▶ [Collected data]:
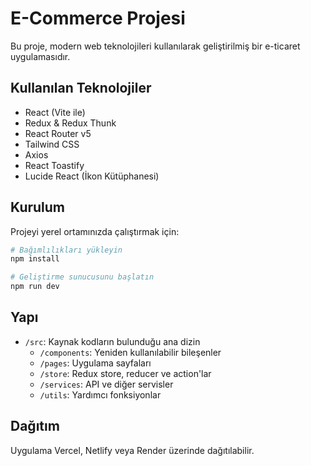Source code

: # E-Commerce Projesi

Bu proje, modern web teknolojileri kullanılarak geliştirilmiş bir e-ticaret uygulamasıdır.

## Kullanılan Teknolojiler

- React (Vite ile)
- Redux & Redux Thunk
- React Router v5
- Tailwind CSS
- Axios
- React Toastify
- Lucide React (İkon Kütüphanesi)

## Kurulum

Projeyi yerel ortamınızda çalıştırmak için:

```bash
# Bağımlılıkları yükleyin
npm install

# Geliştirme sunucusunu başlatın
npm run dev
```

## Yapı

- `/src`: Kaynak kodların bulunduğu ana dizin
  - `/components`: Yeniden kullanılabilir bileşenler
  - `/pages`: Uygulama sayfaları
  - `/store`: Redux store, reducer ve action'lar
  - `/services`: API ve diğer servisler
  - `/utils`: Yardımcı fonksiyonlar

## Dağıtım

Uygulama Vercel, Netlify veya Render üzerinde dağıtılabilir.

...

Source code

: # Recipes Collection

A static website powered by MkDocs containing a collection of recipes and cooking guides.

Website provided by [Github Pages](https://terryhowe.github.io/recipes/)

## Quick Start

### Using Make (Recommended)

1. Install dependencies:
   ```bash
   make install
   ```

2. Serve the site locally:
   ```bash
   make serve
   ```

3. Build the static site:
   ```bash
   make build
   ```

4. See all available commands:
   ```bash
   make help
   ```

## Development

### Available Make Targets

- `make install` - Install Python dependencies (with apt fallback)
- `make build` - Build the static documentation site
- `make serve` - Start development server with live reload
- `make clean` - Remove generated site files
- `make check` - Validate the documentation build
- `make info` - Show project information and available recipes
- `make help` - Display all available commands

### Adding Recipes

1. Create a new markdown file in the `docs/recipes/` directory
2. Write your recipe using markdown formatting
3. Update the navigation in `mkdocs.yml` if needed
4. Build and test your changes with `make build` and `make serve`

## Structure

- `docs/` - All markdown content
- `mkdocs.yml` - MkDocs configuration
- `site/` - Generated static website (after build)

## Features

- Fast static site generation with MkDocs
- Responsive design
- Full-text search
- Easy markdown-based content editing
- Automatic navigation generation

--

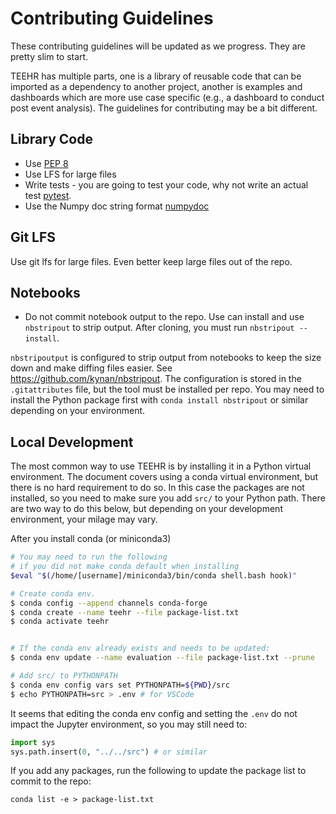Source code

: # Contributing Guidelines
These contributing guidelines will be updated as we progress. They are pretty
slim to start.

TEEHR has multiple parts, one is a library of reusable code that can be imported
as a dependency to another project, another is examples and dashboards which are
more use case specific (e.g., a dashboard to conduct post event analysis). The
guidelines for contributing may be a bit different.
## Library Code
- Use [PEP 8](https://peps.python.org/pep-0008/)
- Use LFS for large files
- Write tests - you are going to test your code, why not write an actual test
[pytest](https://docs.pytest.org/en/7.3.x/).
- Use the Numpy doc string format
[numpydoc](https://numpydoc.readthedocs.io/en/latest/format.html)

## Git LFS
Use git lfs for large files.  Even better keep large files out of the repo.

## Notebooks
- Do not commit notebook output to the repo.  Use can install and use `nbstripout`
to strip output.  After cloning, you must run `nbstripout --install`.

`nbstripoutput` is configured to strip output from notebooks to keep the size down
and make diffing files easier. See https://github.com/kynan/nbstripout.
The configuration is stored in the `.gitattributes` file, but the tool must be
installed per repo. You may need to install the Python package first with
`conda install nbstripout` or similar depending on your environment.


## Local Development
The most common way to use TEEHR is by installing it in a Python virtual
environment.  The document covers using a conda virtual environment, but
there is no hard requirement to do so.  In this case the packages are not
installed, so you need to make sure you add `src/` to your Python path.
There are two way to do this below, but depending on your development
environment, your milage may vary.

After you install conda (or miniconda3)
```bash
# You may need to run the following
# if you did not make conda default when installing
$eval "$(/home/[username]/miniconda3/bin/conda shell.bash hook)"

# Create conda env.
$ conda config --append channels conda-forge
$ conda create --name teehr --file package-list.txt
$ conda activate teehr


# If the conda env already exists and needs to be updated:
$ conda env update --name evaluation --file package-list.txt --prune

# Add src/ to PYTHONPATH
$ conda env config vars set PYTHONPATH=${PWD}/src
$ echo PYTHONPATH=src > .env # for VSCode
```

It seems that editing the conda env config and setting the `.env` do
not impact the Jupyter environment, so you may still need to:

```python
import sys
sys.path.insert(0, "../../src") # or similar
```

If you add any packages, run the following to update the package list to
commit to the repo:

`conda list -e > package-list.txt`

▶ [TASK BRIEF]: The required answer is the exact run of lines above starting at the line with "- Easy markdown-based content editing" and ending at the line with "- Automatic navigation generation", with both ends present.

▶ [ANSWER FOR THIS EXERCISE]:
- Easy markdown-based content editing
- Automatic navigation generation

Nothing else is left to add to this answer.